Cerita-cerita itu membawaku pada pikiran: sudah sejauh ini aku hidup, sebenarnya apa yang aku cari? Uang? Ketika sudah ku dapatkan uang lantas apa? Aku lupa bersyukur dan aku semakin jauh dengan Tuhan. Sholat sering terlewat dan aku lalaikan. Ibadah lainnya tak ku hiraukan. Sudah sangat jarang mendengarkan nasehat dari para pemuka agama. Aku jauh dari agama dan aku jauh dari Tuhan. Aku harus akui aku hanya dekat dengan uang, uang, dan duniawi. Kesadaran itu yang akhirnya mengantarkanku pada tempat persujudan yang telah lama aku tinggalkan. Jika pun tak ku tinggalkan, aku hanya sekadar menyentuhnya lalu pergi tanpa meninggalkan jejak. Malam itu, menjelang dini hari aku tersimpuh memohon ampun seraya melaksanakan sholat isya yang terlambat. Di sujud terkahirku aku tak mampu bangkit. Air mata mengalur sangat deras dan tak tertahankan. Semakin keras aku coba menahan, semakin sakit tenggorokanku rasanya. Akhirnya aku pasrah. Dalam sujudku, ku pasrahkan semua jiwa dan ragaku, terserah mau dibagaimanakan manusia hina ini oleh Tuhan. Namun lagi-lagi, yang aku rasa Tuhan sedang mengelus kepalaku sembari mendengar keluh-kesah dan kesaksian atas segala kesalahanku. Sujudku malam itu adalah sujud terlamaku. Aku tak mau bangkit cepat-cepat. Aku masih mau Tuhan mengelusku dengan penuh cinta, agar aku tenang, agar gelisahku hilang. Akan tetapi sampai selesai sholatku, air mata tak berhenti mengalir, dari situ pula aku memohon ampun pada Tuhan atas segala kesombonganku dan kelalaianku.
Tuhan menegurku dengan memutar kembali ingatanku lewat Siti Nurhaliza.
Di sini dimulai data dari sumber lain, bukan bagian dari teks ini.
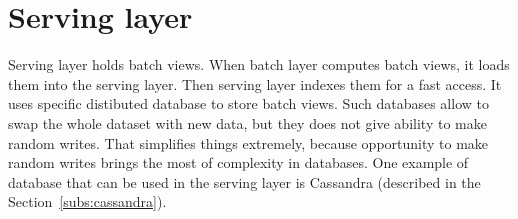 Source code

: \section{Serving layer}

Serving layer holds batch views.
When batch layer computes batch views, it loads them into the serving layer.
Then serving layer indexes them for a fast access.
It uses specific distibuted database to store batch views.
Such databases allow to swap the whole dataset with new data, but they does not give ability to make random writes.
That simplifies things extremely, because opportunity to make random writes brings the most of complexity in databases.
One example of database that can be used in the serving layer is Cassandra (described in the Section~\ref{subs:cassandra}).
Sebetulnya, bukan aku sangat cinta Siti Nurhaliza seperti cintanga milenial pada Lee Jong Suk. Aku hanya menganggap bahwa Tuhan menegurku dengan cara yang sangat hebat dan tak disangka. Lewat lagu aku menangis. Lewat orang lain aku bisa menangis mengingat Tuhan.
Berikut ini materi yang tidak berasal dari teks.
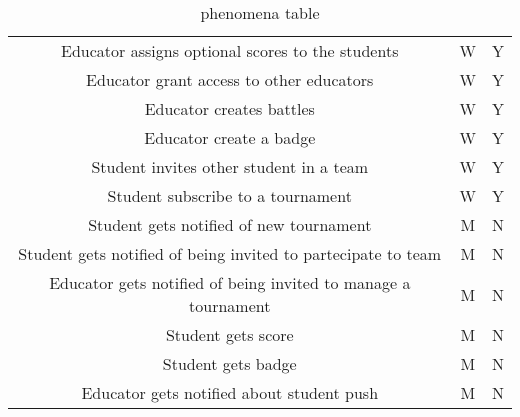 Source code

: \documentclass{article}
\begin{document}
\begin{center}
\begin{table}
\begin{tabularx}{\textwidth}{| c| c| c|}
            Educator assigns optional scores to the students                      & W                & Y          \\
            Educator grant access to other educators                              & W                & Y          \\
            Educator creates battles                                              & W                & Y          \\
            Educator create a badge                                               & W                & Y          \\
            Student invites other student in a team                               & W                & Y          \\
            Student subscribe to a tournament                                     & W                & Y          \\
            Student gets notified of new tournament                               & M                & N          \\
            Student gets notified of being invited to partecipate to team         & M                & N          \\
            Educator gets notified of being invited to manage a tournament        & M                & N          \\
            Student gets score                                                    & M                & N          \\
            Student gets badge                                                    & M                & N          \\
            Educator gets notified about student push                             & M                & N          \\

            \hline
        \end{tabularx}
        \caption{phenomena table}
    \end{table}
\end{center}
\end{document}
Dan perjalananku yang baru, segera dimulai. Mengingat Tuhan dalam setiap tarikan nafas adalah sebuah kewajiban. Melibatkan Tuhan dalam setiap kegelisahan dan kegembiraan adalah keharusan. Dan jika aku boleh jujur, selama dua pekan ini aku kerap menangis oleh hal-hal yang sebenarnya tak terlalu menyentuh. Namun rasanya air mata ini terlalu mudah untuk mengalir. Aku percaya, Tuhan sedang memberiku program untuk membersihkan hatiku dari kebusukan-kebusukan yang telah membatu. Semoga hatiku belum mati dan belum terkunci. Semoga Tuhan benar-benar memberiku kesempatan untuk bisa memperbaiki diri dan tujuan hidup. Dengan segala kerendahan hati, aku ingin bersaksi, bahwa aku terlalu lemah untuk tidak meminta bantuan dan bimbingan Tuhan dalam menjalani kehidupanku. Semoga apa yang ku tulis menjadi kisah yang bisa memberikan manfaat bagi orang lain. Dan semoga tujuan hidupku tidak melenceng kepada hal-hal yang tak Tuhan izinkan. Aamiin.
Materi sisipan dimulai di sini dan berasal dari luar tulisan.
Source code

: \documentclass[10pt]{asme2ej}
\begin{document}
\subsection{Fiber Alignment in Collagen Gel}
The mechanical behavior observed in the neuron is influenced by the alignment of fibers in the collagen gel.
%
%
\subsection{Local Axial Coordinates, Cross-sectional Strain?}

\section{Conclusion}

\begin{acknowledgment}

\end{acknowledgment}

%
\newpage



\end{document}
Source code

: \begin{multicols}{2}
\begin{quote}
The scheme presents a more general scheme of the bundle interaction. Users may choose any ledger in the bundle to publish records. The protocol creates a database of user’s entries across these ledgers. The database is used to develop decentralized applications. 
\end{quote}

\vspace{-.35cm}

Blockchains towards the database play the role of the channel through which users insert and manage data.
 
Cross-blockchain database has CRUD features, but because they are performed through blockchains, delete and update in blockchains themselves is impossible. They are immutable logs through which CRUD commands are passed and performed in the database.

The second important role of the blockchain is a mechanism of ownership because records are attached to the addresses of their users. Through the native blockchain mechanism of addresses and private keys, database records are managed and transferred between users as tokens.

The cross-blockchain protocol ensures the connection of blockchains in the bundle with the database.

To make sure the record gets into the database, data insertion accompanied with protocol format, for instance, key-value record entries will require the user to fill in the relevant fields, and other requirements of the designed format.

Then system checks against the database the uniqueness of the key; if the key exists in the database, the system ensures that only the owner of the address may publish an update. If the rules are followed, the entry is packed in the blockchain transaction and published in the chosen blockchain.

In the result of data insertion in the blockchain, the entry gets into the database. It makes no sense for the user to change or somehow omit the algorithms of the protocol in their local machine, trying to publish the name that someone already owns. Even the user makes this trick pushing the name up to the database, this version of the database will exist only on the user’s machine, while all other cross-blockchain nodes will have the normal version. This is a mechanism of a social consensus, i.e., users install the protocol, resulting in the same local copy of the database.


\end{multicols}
Satu hal yang sejauh ini aku pahami, ternyata semakin aku memaksa melupakan memori tentang masa lalu, aku semakin dipaksa untuk ingat. Nikmati segalanya sebagai proses memperbaiki diri. Tuhan akan mengangkat derajat manusia yang mau terus-menerus belajar dan memperbaiki diri.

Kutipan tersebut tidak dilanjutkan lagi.